Alcuni critici, qualche tempo dopo la sua morte, cominciarono ad inserire Vigo nel filone surrealista, insieme ad Eluard e Dalì, mentre, al botteghino, La chaland qui passe faceva mezzo fiasco, nonostante i cambiamenti operati: così, i produttori decisero di riprendere il titolo di L’Atalante e di reinserire le sequenze tagliate.
Una delle critiche più importanti, al film, fu quella di Nino Franck, uno stimato critico passato ai collaborazionisti, che tacciava i film di Vigo di carenza di qualità riguardo ai dialoghi.
Comunque, per quanto concerne le influenze artistiche del regista, il padre Almereyda esercitò sicuramente una grande influenza sentimentale su Vigo, mentre lo scrittore Jean De Saint-prix esercitò un’influenza strettamente filosofica su di lui.
Le simpatie politiche di Vigo, invece, andavano in parte al movimento comunista, in parte a quello socialista ed in parte a quello anarchico: questo eclettismo politico lo costrinse spesso a violente discussioni coi militanti comunisti suoi conoscenti.
MARCO SETTIMINI- LO SPETTATORE DELEUZIANO, IL CORPO E IL FANTOCCIO SPIRITUALE NE L’ATALANTE
Secondo il critico Marco Settimini, nel cinema esiste una specie di centro idealizzato ed una immagine del soggetto che non smette di costruirsi in continuità: “esemplarmente”, scrive Settimini, “in La natation par Jean Taris di Vigo la m.d.p. si fa coinvolgere in maniere esplicita nel rapporto tra l’acqua e la corporeità del nuotatore, immergendosi in piscina per seguire la danza del corpo del nuotatore medesimo.”
Grande, inoltre, osserva che in La natation e Zero in condotta il corpo viene mostrato in tutta la sua purezza infantile, in contrasto con l’orrida impurità adulta. Con L’Atalante, invece,viene mostrato un corpo più sensuale, un corpo che può attrarre e sedurre, ma anche respingere, distruggere, sconvolgere.
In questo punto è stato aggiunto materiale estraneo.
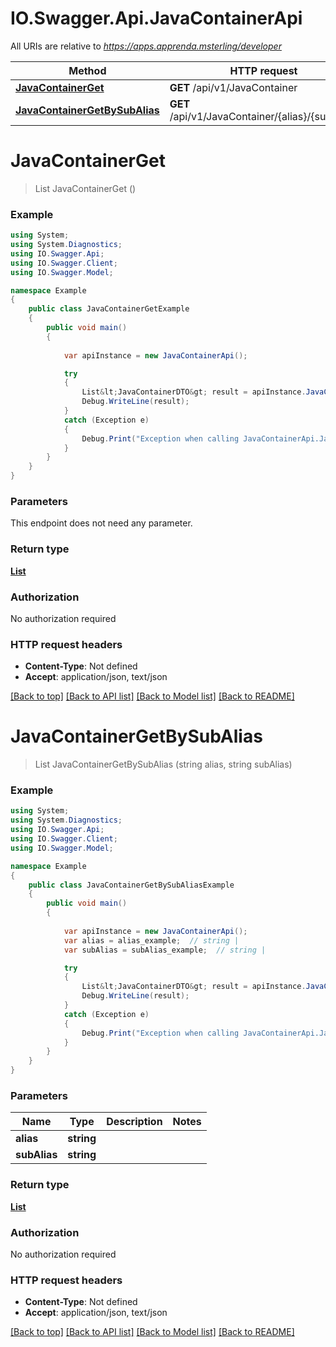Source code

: # IO.Swagger.Api.JavaContainerApi

All URIs are relative to *https://apps.apprenda.msterling/developer*

Method | HTTP request | Description
------------- | ------------- | -------------
[**JavaContainerGet**](JavaContainerApi.md#javacontainerget) | **GET** /api/v1/JavaContainer | 
[**JavaContainerGetBySubAlias**](JavaContainerApi.md#javacontainergetbysubalias) | **GET** /api/v1/JavaContainer/{alias}/{subAlias} | 


<a name="javacontainerget"></a>
# **JavaContainerGet**
> List<JavaContainerDTO> JavaContainerGet ()



### Example
```csharp
using System;
using System.Diagnostics;
using IO.Swagger.Api;
using IO.Swagger.Client;
using IO.Swagger.Model;

namespace Example
{
    public class JavaContainerGetExample
    {
        public void main()
        {
            
            var apiInstance = new JavaContainerApi();

            try
            {
                List&lt;JavaContainerDTO&gt; result = apiInstance.JavaContainerGet();
                Debug.WriteLine(result);
            }
            catch (Exception e)
            {
                Debug.Print("Exception when calling JavaContainerApi.JavaContainerGet: " + e.Message );
            }
        }
    }
}
```

### Parameters
This endpoint does not need any parameter.

### Return type

[**List<JavaContainerDTO>**](JavaContainerDTO.md)

### Authorization

No authorization required

### HTTP request headers

 - **Content-Type**: Not defined
 - **Accept**: application/json, text/json

[[Back to top]](#) [[Back to API list]](../README.md#documentation-for-api-endpoints) [[Back to Model list]](../README.md#documentation-for-models) [[Back to README]](../README.md)

<a name="javacontainergetbysubalias"></a>
# **JavaContainerGetBySubAlias**
> List<JavaContainerDTO> JavaContainerGetBySubAlias (string alias, string subAlias)



### Example
```csharp
using System;
using System.Diagnostics;
using IO.Swagger.Api;
using IO.Swagger.Client;
using IO.Swagger.Model;

namespace Example
{
    public class JavaContainerGetBySubAliasExample
    {
        public void main()
        {
            
            var apiInstance = new JavaContainerApi();
            var alias = alias_example;  // string | 
            var subAlias = subAlias_example;  // string | 

            try
            {
                List&lt;JavaContainerDTO&gt; result = apiInstance.JavaContainerGetBySubAlias(alias, subAlias);
                Debug.WriteLine(result);
            }
            catch (Exception e)
            {
                Debug.Print("Exception when calling JavaContainerApi.JavaContainerGetBySubAlias: " + e.Message );
            }
        }
    }
}
```

### Parameters

Name | Type | Description  | Notes
------------- | ------------- | ------------- | -------------
 **alias** | **string**|  | 
 **subAlias** | **string**|  | 

### Return type

[**List<JavaContainerDTO>**](JavaContainerDTO.md)

### Authorization

No authorization required

### HTTP request headers

 - **Content-Type**: Not defined
 - **Accept**: application/json, text/json

[[Back to top]](#) [[Back to API list]](../README.md#documentation-for-api-endpoints) [[Back to Model list]](../README.md#documentation-for-models) [[Back to README]](../README.md)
In Vigo c’è una volontà didattica e pedagogica insieme ad una creativa, in cui si scambiano realismo e poeticità; l’erotismo, invece, non è scabroso, ma è, in un certo senso, atmosferico, ovvero appena avvertito tra le scene del film.
Con L’Atalante, sostiene Settimini,siamo sommersi da manichini, pupazzi, specchi ecc. che rendono quasi lo spettatore simile ad uno di questi oggetti, quasi un dispositivo, mentre un altro tema interessante è quello dell’acqua: la visione del mondo di chi sta a terra, infatti, si contrappone fermamente a quella di chi naviga (nell’acqua il movimento si crea tra due movimenti; sulla terra, tra due punti fermi).
In Vigo, come anche in tanti altri artisti francesi, il Tempo non è quello normale, cronologico, ma quello simultaneo, in cui degli attimi sembrano durare ore: a questo proposito, si avverte anche che con L’Atalante c’è il tentativo stravagante e paradossale di contenere l’universo in continua espansione-movimento.
Infine, l’elemento della luce è altresì importante, in quanto, secondo Settimini,” essa si fa movimento puro, pura luce; ed è una luminosità che non può smettere di circolare, e che definisce forme luminose nella sua dinamicità”, creando, a volte, un “dualismo tra paesaggio lunare e paesaggio solare, che intercomunicano nel grigio”.